#### Data supplied:
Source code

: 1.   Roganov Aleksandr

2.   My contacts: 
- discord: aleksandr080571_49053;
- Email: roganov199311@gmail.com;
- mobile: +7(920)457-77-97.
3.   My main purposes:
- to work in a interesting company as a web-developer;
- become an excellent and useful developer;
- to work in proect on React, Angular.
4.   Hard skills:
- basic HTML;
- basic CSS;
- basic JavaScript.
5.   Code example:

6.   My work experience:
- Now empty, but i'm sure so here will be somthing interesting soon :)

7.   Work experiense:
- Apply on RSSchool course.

#### Task objective:
Set down each entry again, exactly as written.

#### Answer for this exercise:
Source code

: 1.   Roganov Aleksandr

2.   My contacts: 
- discord: aleksandr080571_49053;
- Email: roganov199311@gmail.com;
- mobile: +7(920)457-77-97.
3.   My main purposes:
- to work in a interesting company as a web-developer;
- become an excellent and useful developer;
- to work in proect on React, Angular.
4.   Hard skills:
- basic HTML;
- basic CSS;
- basic JavaScript.
5.   Code example:

6.   My work experience:
- Now empty, but i'm sure so here will be somthing interesting soon :)

7.   Work experiense:
- Apply on RSSchool course.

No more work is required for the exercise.